В этот день Ваня учил нас прибивать к стенкам длинные тонкие планки — то есть дрань. Он разбил нас на группы, дал каждому молоток, горсточку гвоздей и приказал действовать. По всему дому, будто веселые дятлы, застучали молотки. Вместе с нами работал и Пал Палыч. Он старался изо всех сил, но все равно делал один ляп за другим. То дрань косо прибьет, то гвоздь изогнет, то вообще тяпнет молотком по пальцу, хмурится и сосет его, как мальчишка. Мы не смеялись над Пал Палычем, потому что были гуманные люди и знали, что сейчас он тоже ученик.
Прибивать дрань совсем не так легко, как это кажется. Сначала набивается первый ряд — простильный, а потом, когда уже все готово, второй ряд — выходной. Получаются ровные красивые ячейки, будто на тетрадке в косую линейку. Бери тонкую красную ручку с пером номер II и пиши себе на здоровье ровные строгие палочки, кружочки или буквы с шикарными нажимами.
Но тут, конечно, не пишут ни палочки, ни кружочки.
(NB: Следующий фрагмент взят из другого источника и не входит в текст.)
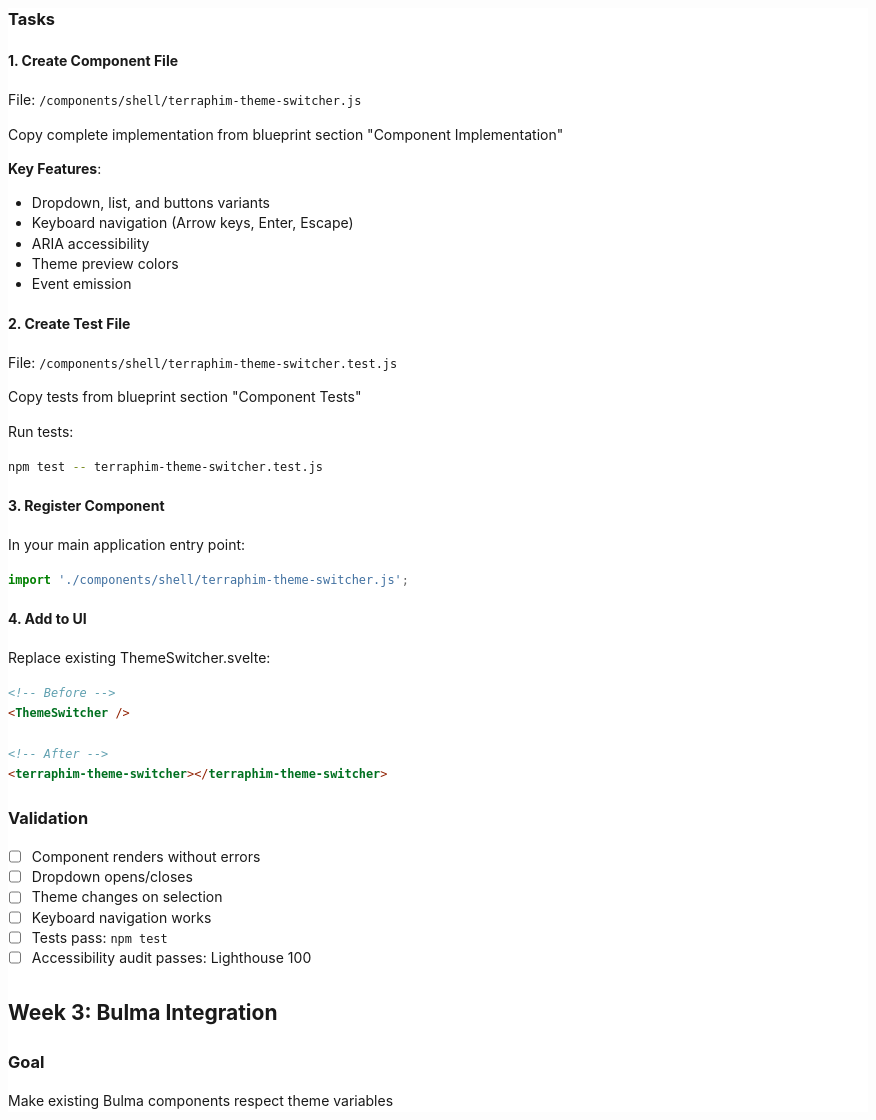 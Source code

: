 ### Tasks

#### 1. Create Component File
File: `/components/shell/terraphim-theme-switcher.js`

Copy complete implementation from blueprint section "Component Implementation"

**Key Features**:
- Dropdown, list, and buttons variants
- Keyboard navigation (Arrow keys, Enter, Escape)
- ARIA accessibility
- Theme preview colors
- Event emission

#### 2. Create Test File
File: `/components/shell/terraphim-theme-switcher.test.js`

Copy tests from blueprint section "Component Tests"

Run tests:
```bash
npm test -- terraphim-theme-switcher.test.js
```

#### 3. Register Component
In your main application entry point:
```javascript
import './components/shell/terraphim-theme-switcher.js';
```

#### 4. Add to UI
Replace existing ThemeSwitcher.svelte:
```html
<!-- Before -->
<ThemeSwitcher />

<!-- After -->
<terraphim-theme-switcher></terraphim-theme-switcher>
```

### Validation

- [ ] Component renders without errors
- [ ] Dropdown opens/closes
- [ ] Theme changes on selection
- [ ] Keyboard navigation works
- [ ] Tests pass: `npm test`
- [ ] Accessibility audit passes: Lighthouse 100

## Week 3: Bulma Integration

### Goal
Make existing Bulma components respect theme variables
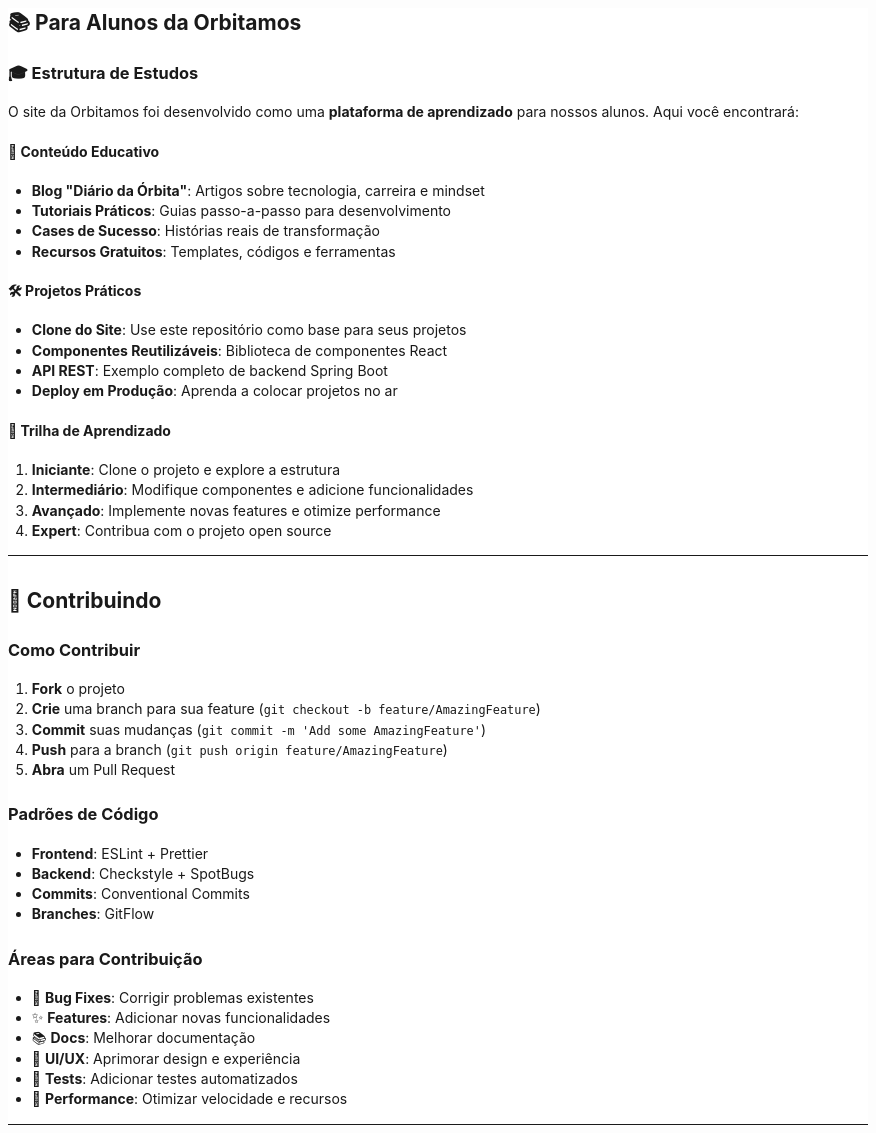 
## 📚 **Para Alunos da Orbitamos**

### 🎓 **Estrutura de Estudos**

O site da Orbitamos foi desenvolvido como uma **plataforma de aprendizado** para nossos alunos. Aqui você encontrará:

#### 📖 **Conteúdo Educativo**
- **Blog "Diário da Órbita"**: Artigos sobre tecnologia, carreira e mindset
- **Tutoriais Práticos**: Guias passo-a-passo para desenvolvimento
- **Cases de Sucesso**: Histórias reais de transformação
- **Recursos Gratuitos**: Templates, códigos e ferramentas

#### 🛠️ **Projetos Práticos**
- **Clone do Site**: Use este repositório como base para seus projetos
- **Componentes Reutilizáveis**: Biblioteca de componentes React
- **API REST**: Exemplo completo de backend Spring Boot
- **Deploy em Produção**: Aprenda a colocar projetos no ar

#### 🚀 **Trilha de Aprendizado**
1. **Iniciante**: Clone o projeto e explore a estrutura
2. **Intermediário**: Modifique componentes e adicione funcionalidades
3. **Avançado**: Implemente novas features e otimize performance
4. **Expert**: Contribua com o projeto open source

---

## 🤝 **Contribuindo**

### **Como Contribuir**

1. **Fork** o projeto
2. **Crie** uma branch para sua feature (`git checkout -b feature/AmazingFeature`)
3. **Commit** suas mudanças (`git commit -m 'Add some AmazingFeature'`)
4. **Push** para a branch (`git push origin feature/AmazingFeature`)
5. **Abra** um Pull Request

### **Padrões de Código**

- **Frontend**: ESLint + Prettier
- **Backend**: Checkstyle + SpotBugs
- **Commits**: Conventional Commits
- **Branches**: GitFlow

### **Áreas para Contribuição**

- 🐛 **Bug Fixes**: Corrigir problemas existentes
- ✨ **Features**: Adicionar novas funcionalidades
- 📚 **Docs**: Melhorar documentação
- 🎨 **UI/UX**: Aprimorar design e experiência
- 🧪 **Tests**: Adicionar testes automatizados
- 🚀 **Performance**: Otimizar velocidade e recursos

---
Прибьют штукатуры дрань до самого потолка и принимаются за новые хитроумные дела — кладут в ячейки серый вязкий раствор, выравнивают его полутеркой, заглаживают гладилкой.
Мы с завистью поглядывали на штукатурные причиндалы в углу комнаты, на все эти полутерки, стальные лопатки для раствора, ковши и правила. Здесь были и маленькие увертливые инструменты, и посолиднее, для крепкой мужской руки. Название им штукатуры давали со смыслом и значением. Квадратную дощечку с острой, похожей на клюв, рукояткой внизу называли соколом, зубчатый педантичный молоток — бучардой, а коротенькую расторопную кисть — окомелком.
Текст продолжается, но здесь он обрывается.